Begin at the top of the following data. Copy each line exactly until you have copied the line containing "You need to have the memory".

-=-=-

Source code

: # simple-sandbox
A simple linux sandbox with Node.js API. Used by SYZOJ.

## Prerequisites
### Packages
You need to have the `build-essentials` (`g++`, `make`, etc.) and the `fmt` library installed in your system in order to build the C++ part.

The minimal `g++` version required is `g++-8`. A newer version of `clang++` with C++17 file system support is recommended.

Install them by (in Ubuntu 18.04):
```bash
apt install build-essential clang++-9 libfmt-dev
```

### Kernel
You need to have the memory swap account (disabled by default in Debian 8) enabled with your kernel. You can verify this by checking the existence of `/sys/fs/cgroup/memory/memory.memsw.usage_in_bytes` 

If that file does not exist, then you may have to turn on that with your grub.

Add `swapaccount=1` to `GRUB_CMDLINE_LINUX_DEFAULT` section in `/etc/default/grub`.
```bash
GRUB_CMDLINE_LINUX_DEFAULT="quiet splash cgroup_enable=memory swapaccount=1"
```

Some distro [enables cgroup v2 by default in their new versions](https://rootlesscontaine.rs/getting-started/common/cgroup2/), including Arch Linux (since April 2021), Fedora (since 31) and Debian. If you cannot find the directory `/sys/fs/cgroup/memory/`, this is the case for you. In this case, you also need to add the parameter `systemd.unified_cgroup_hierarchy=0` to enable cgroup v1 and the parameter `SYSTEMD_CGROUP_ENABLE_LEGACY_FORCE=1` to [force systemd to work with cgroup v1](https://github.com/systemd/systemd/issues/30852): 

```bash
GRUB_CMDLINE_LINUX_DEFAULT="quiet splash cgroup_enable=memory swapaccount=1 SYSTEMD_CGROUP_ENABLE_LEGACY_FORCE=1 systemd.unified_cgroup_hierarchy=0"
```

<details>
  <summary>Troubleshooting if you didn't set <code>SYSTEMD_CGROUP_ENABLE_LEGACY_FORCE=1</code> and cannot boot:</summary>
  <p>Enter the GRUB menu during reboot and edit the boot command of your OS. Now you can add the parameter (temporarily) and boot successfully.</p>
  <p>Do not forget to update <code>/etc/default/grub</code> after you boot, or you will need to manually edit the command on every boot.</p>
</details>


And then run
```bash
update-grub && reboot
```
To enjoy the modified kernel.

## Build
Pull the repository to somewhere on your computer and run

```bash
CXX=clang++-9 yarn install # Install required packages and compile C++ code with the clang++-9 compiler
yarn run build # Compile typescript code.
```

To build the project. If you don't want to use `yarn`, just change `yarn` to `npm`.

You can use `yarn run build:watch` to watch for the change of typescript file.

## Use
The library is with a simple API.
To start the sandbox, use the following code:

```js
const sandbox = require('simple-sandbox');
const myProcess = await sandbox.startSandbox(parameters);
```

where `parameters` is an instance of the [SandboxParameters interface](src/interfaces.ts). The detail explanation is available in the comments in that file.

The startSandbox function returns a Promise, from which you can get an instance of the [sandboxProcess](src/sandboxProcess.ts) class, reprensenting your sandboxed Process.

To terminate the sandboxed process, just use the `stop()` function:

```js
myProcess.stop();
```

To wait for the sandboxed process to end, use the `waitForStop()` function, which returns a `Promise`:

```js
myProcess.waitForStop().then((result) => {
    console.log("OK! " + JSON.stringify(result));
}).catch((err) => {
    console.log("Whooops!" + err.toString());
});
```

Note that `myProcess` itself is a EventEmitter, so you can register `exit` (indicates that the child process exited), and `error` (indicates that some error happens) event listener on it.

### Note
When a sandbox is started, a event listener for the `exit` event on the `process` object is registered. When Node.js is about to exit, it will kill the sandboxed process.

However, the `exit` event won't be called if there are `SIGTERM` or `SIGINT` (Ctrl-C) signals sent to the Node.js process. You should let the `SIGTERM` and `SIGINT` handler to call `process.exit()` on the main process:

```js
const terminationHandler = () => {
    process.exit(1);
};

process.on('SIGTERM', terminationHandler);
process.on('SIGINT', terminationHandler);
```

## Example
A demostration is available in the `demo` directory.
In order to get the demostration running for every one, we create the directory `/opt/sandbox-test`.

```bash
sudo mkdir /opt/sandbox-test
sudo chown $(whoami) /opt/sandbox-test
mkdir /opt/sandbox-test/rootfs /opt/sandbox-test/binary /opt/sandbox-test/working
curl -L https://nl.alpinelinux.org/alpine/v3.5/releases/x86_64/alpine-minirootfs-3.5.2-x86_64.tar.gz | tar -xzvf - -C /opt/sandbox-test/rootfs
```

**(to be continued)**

-=-=-

- [Result of this exercise]
Source code

: # simple-sandbox
A simple linux sandbox with Node.js API. Used by SYZOJ.

## Prerequisites
### Packages
You need to have the `build-essentials` (`g++`, `make`, etc.) and the `fmt` library installed in your system in order to build the C++ part.

The minimal `g++` version required is `g++-8`. A newer version of `clang++` with C++17 file system support is recommended.

Install them by (in Ubuntu 18.04):
```bash
apt install build-essential clang++-9 libfmt-dev
```

### Kernel
You need to have the memory swap account (disabled by default in Debian 8) enabled with your kernel. You can verify this by checking the existence of `/sys/fs/cgroup/memory/memory.memsw.usage_in_bytes` 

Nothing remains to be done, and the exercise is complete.